Lexington Rescue Mission is the largest evangelical ministry serving homeless and formerly incarcerated people in Lexington, Kentucky, the city where I live. It’s a growing organization working with a growing population. But at the start of last year, things weren’t looking great.

LRM desperately needed a bigger office space. It needed more room to provide clients with career counseling, training, Bible studies, and prayer. Its outreach center, the building where LRM cooked and served meals six days a week, had caught fire and had been sitting closed for months as it underwent repairs.

In April of 2021, the mission hoped to relocate its administrative offices, meeting spaces, and food service to a historic office building. But residents in the surrounding neighborhood protested. They didn’t want LRM’s clients coming around, they said at a city hearing. What if they were dangerous? Or sex offenders? The city rejected the mission’s request to move in.

This year has been kinder. Sort of. The ministry purchased a large office building in a different downtown neighborhood, where it needs no special permission to run its outreach programs or expand its services. Nevertheless, neighbors resisted.
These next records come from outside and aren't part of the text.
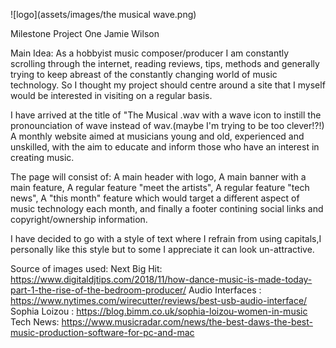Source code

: ![logo](assets/images/the musical wave.png)

Milestone Project One
Jamie Wilson

Main Idea:
As a hobbyist music composer/producer I am constantly scrolling through the internet, 
reading reviews, tips, methods and generally trying to keep abreast of the constantly 
changing world of music technology. So I thought my project should centre around a site
that I myself would be interested in visiting on a regular basis.

I have arrived at the title of "The Musical .wav with a wave icon to instill the 
pronounciation of wave instead of wav.(maybe I'm trying to be too clever!?!)
A monthly website aimed at musicians young and old, experienced and unskilled, 
with the aim to educate and inform those who have an interest in creating music.

The page will consist of:
A main header with logo,
A main banner with a main feature,
A regular feature "meet the artists",
A regular feature "tech news",
A "this month" feature which would target a different aspect of music technology each month,
and finally a footer contining social links and copyright/ownership information.

I have decided to go with a style of text where I refrain from using capitals,I 
personally like this style but to some I appreciate it can look un-attractive. 


Source of images used:
Next Big Hit:       https://www.digitaldjtips.com/2018/11/how-dance-music-is-made-today-part-1-the-rise-of-the-bedroom-producer/
Audio Interfaces :  https://www.nytimes.com/wirecutter/reviews/best-usb-audio-interface/
Sophia Loizou :     https://blog.bimm.co.uk/sophia-loizou-women-in-music
Tech News:          https://www.musicradar.com/news/the-best-daws-the-best-music-production-software-for-pc-and-mac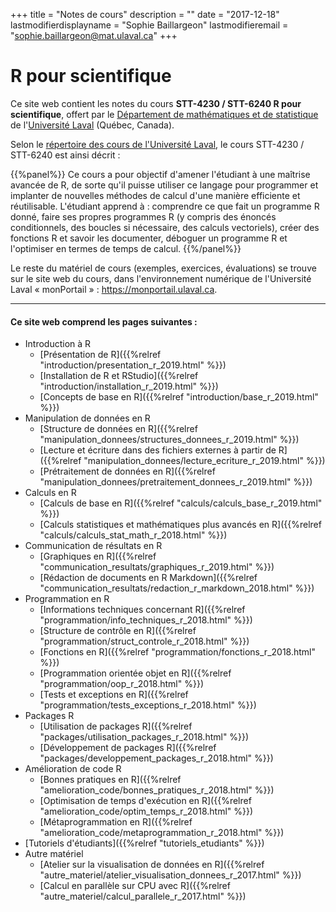 +++
title = "Notes de cours"
description = ""
date = "2017-12-18"
lastmodifierdisplayname = "Sophie Baillargeon"
lastmodifieremail = "sophie.baillargeon@mat.ulaval.ca"
+++

# R pour scientifique

Ce site web contient les notes du cours **STT-4230 / STT-6240 R pour scientifique**, offert par le [Département de mathématiques et de statistique](https://www.mat.ulaval.ca/accueil/) de l'[Université Laval](https://www.ulaval.ca/) (Québec, Canada).

Selon le [répertoire des cours de l'Université Laval](https://www.ulaval.ca/les-etudes/cours/repertoire/detailsCours/stt-4230-r-pour-scientifique.html), le cours STT-4230 / STT-6240 est ainsi décrit :

{{%panel%}}
Ce cours a pour objectif d'amener l'étudiant à une maîtrise avancée de R, de sorte qu'il puisse utiliser ce langage pour programmer et implanter de nouvelles méthodes de calcul d'une manière efficiente et réutilisable. L'étudiant apprend à : comprendre ce que fait un programme R donné, faire ses propres programmes R (y compris des énoncés conditionnels, des boucles si nécessaire, des calculs vectoriels), créer des fonctions R et savoir les documenter, déboguer un programme R et l'optimiser en termes de temps de calcul.
{{%/panel%}}

Le reste du matériel de cours (exemples, exercices, évaluations) se trouve sur le site web du cours, dans l'environnement numérique de l'Université Laval «&nbsp;monPortail&nbsp;» : https://monportail.ulaval.ca.

***

#### Ce site web comprend les pages suivantes : 

* Introduction à R
    * [Présentation de R]({{%relref "introduction/presentation_r_2019.html" %}})
    * [Installation de R et RStudio]({{%relref "introduction/installation_r_2019.html" %}})
    * [Concepts de base en R]({{%relref "introduction/base_r_2019.html" %}})
* Manipulation de données en R
    * [Structure de données en R]({{%relref "manipulation_donnees/structures_donnees_r_2019.html" %}})
    * [Lecture et écriture dans des fichiers externes à partir de R]({{%relref "manipulation_donnees/lecture_ecriture_r_2019.html" %}})
    * [Prétraitement de données en R]({{%relref "manipulation_donnees/pretraitement_donnees_r_2019.html" %}})
* Calculs en R
    * [Calculs de base en R]({{%relref "calculs/calculs_base_r_2019.html" %}})
    * [Calculs statistiques et mathématiques plus avancés en R]({{%relref "calculs/calculs_stat_math_r_2018.html" %}})
* Communication de résultats en R
    * [Graphiques en R]({{%relref "communication_resultats/graphiques_r_2019.html" %}})
    * [Rédaction de documents en R Markdown]({{%relref "communication_resultats/redaction_r_markdown_2018.html" %}})
* Programmation en R
    * [Informations techniques concernant R]({{%relref "programmation/info_techniques_r_2018.html" %}})
    * [Structure de contrôle en R]({{%relref "programmation/struct_controle_r_2018.html" %}})
    * [Fonctions en R]({{%relref "programmation/fonctions_r_2018.html" %}})
    * [Programmation orientée objet en R]({{%relref "programmation/oop_r_2018.html" %}})
    * [Tests et exceptions en R]({{%relref "programmation/tests_exceptions_r_2018.html" %}})
* Packages R
    * [Utilisation de packages R]({{%relref "packages/utilisation_packages_r_2018.html" %}})
    * [Développement de packages R]({{%relref "packages/developpement_packages_r_2018.html" %}})
* Amélioration de code R
    * [Bonnes pratiques en R]({{%relref "amelioration_code/bonnes_pratiques_r_2018.html" %}})
    * [Optimisation de temps d'exécution en R]({{%relref "amelioration_code/optim_temps_r_2018.html" %}})
    * [Métaprogrammation en R]({{%relref "amelioration_code/metaprogrammation_r_2018.html" %}})
* [Tutoriels d'étudiants]({{%relref "tutoriels_etudiants" %}})
* Autre matériel
    * [Atelier sur la visualisation de données en R]({{%relref "autre_materiel/atelier_visualisation_donnees_r_2017.html" %}})
    * [Calcul en parallèle sur CPU avec R]({{%relref "autre_materiel/calcul_parallele_r_2017.html" %}})



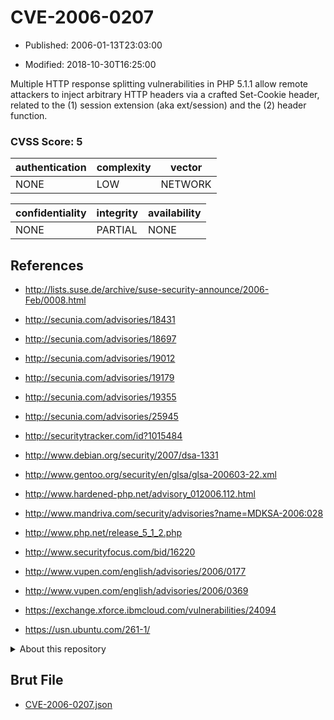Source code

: # CVE-2006-0207

- Published: 2006-01-13T23:03:00

- Modified: 2018-10-30T16:25:00

Multiple HTTP response splitting vulnerabilities in PHP 5.1.1 allow remote attackers to inject arbitrary HTTP headers via a crafted Set-Cookie header, related to the (1) session extension (aka ext/session) and the (2) header function.

### CVSS Score: **5**

| authentication | complexity | vector |
| --- | --- | --- |
| NONE | LOW | NETWORK |

| confidentiality | integrity | availability |
| --- | --- | --- |
| NONE | PARTIAL | NONE |

## References

* http://lists.suse.de/archive/suse-security-announce/2006-Feb/0008.html

* http://secunia.com/advisories/18431

* http://secunia.com/advisories/18697

* http://secunia.com/advisories/19012

* http://secunia.com/advisories/19179

* http://secunia.com/advisories/19355

* http://secunia.com/advisories/25945

* http://securitytracker.com/id?1015484

* http://www.debian.org/security/2007/dsa-1331

* http://www.gentoo.org/security/en/glsa/glsa-200603-22.xml

* http://www.hardened-php.net/advisory_012006.112.html

* http://www.mandriva.com/security/advisories?name=MDKSA-2006:028

* http://www.php.net/release_5_1_2.php

* http://www.securityfocus.com/bid/16220

* http://www.vupen.com/english/advisories/2006/0177

* http://www.vupen.com/english/advisories/2006/0369

* https://exchange.xforce.ibmcloud.com/vulnerabilities/24094

* https://usn.ubuntu.com/261-1/

<details>
<summary>About this repository</summary> 

  This repository is part of the project [Live Hack CVE](https://github.com/Live-Hack-CVE). Main website can be found [www.live-hack.org](https://www.live-hack.org) 
  
  Made by [Sn0wAlice](https://github.com/Sn0wAlice) for the people that care about security and need to have a feed of the latest CVEs. Hope you enjoy it, don't forget to star the repo and follow me on [Twitter](https://twitter.com/Sn0wAlice) and [Github](https://github.com/Sn0wAlice). And that is my [personnal website](https://www.alice-snow.me/)

  - [Home Page](https://github.com/Live-Hack-CVE)
  - [Framework](https://github.com/Live-Hack-CVE/cve-framework)
  - [CVE database](https://github.com/Live-Hack-CVE/full_database)
  - [Changelog](https://github.com/Live-Hack-CVE/Changelog)
</details>

## Brut File

* [CVE-2006-0207.json](https://raw.githubusercontent.com/Live-Hack-CVE/full_database/main/cves/2006/CVE-2006-0207.json)


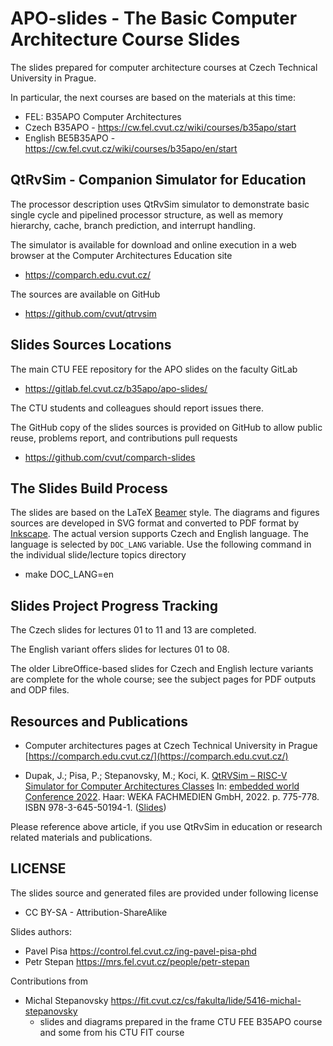 # APO-slides - The Basic Computer Architecture Course Slides

The slides prepared for computer architecture courses at Czech Technical University in Prague.

In particular, the next courses are based on the materials at this time:

  - FEL: B35APO Computer Architectures
  - Czech B35APO - https://cw.fel.cvut.cz/wiki/courses/b35apo/start
  - English BE5B35APO - https://cw.fel.cvut.cz/wiki/courses/b35apo/en/start

## QtRvSim - Companion Simulator for Education

The processor description uses QtRvSim simulator to demonstrate basic single cycle and pipelined processor structure, as well as memory hierarchy, cache, branch prediction, and interrupt handling.


The simulator is available for download and online execution in a web browser at the Computer Architectures Education site

  - https://comparch.edu.cvut.cz/

The sources are available on GitHub

  - https://github.com/cvut/qtrvsim



## Slides Sources Locations

The main CTU FEE repository for the APO slides on the faculty GitLab

  - https://gitlab.fel.cvut.cz/b35apo/apo-slides/

The CTU students and colleagues should report issues there.

The GitHub copy of the slides sources is provided on GitHub to allow public reuse, problems report, and contributions pull requests

  - https://github.com/cvut/comparch-slides

## The Slides Build Process

The slides are based on the LaTeX [Beamer](https://ctan.org/pkg/beamer) style. The diagrams and figures sources are developed in SVG format and converted to PDF format by [Inkscape](https://inkscape.org/). The actual version supports Czech and English language. The language is selected by `DOC_LANG`  variable. Use the following command in the individual slide/lecture topics directory

  - make DOC_LANG=en

## Slides Project Progress Tracking

The Czech slides for lectures 01 to 11 and 13 are completed.

The English variant offers slides for lectures 01 to 08.

The older LibreOffice-based slides for Czech and English lecture variants are complete for the whole course; see the subject pages for PDF outputs and ODP files. 

## Resources and Publications

  - Computer architectures pages at Czech Technical University in Prague [https://comparch.edu.cvut.cz/](https://comparch.edu.cvut.cz/)

  - Dupak, J.; Pisa, P.; Stepanovsky, M.; Koci, K. [QtRVSim – RISC-V Simulator for Computer Architectures Classes](https://comparch.edu.cvut.cz/publications/ewC2022-Dupak-Pisa-Stepanovsky-QtRvSim.pdf) In: [embedded world Conference 2022](https://events.weka-fachmedien.de/embedded-world-conference). Haar: WEKA FACHMEDIEN GmbH, 2022. p. 775-778. ISBN 978-3-645-50194-1. ([Slides](https://comparch.edu.cvut.cz/slides/ewc22-qtrvsim.pdf))

Please reference above article, if you use QtRvSim in education or research related materials and publications.

## LICENSE

The slides source and generated files are provided under following license

  - CC BY-SA - Attribution-ShareAlike

Slides authors:
  - Pavel Pisa https://control.fel.cvut.cz/ing-pavel-pisa-phd
  - Petr Stepan https://mrs.fel.cvut.cz/people/petr-stepan

Contributions from
  - Michal Stepanovsky https://fit.cvut.cz/cs/fakulta/lide/5416-michal-stepanovsky
    - slides and diagrams prepared in the frame CTU FEE B35APO course and some from his CTU FIT course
They called special meetings and voiced concerns about loitering and litter. One resident threatened to move away if LRM moved in.

Laura Carr, the mission’s executive director, reminded them at a forum that, according to Census data, more than a third of their neighborhood lives in poverty. Many of their neighbors were in fact already LRM’s clients. The goal of the mission “is to create a beautiful community,” Carr said. “And part of the beauty of the community is caring for those who are most vulnerable. That’s what a community is ultimately judged on.”

Our cover story argues that Christians have a unique opportunity, in our difficult housing market, to model for the watching world better kinds of community—not only inside our homes, but also out in the towns and cities where we live. The irresistible beauty of the communities Christians build will not be in how well ensconced are the comfortable, but in how welcomed are the little children and the stranger—and maybe even the millennial renter unable to afford a mortgage down payment.

We should of course prize beauty and safety and mirth. Those are gifts from God. But they are not the criteria Jesus used to cull the sheep from the goats (Matt. 25:31–46), and Christians should not settle for a culture that makes them the ultimate aim of the places we call home. As we work to make our dwellings better reflect heaven, may we do the same for our neighborhoods. Litter and loitering and all.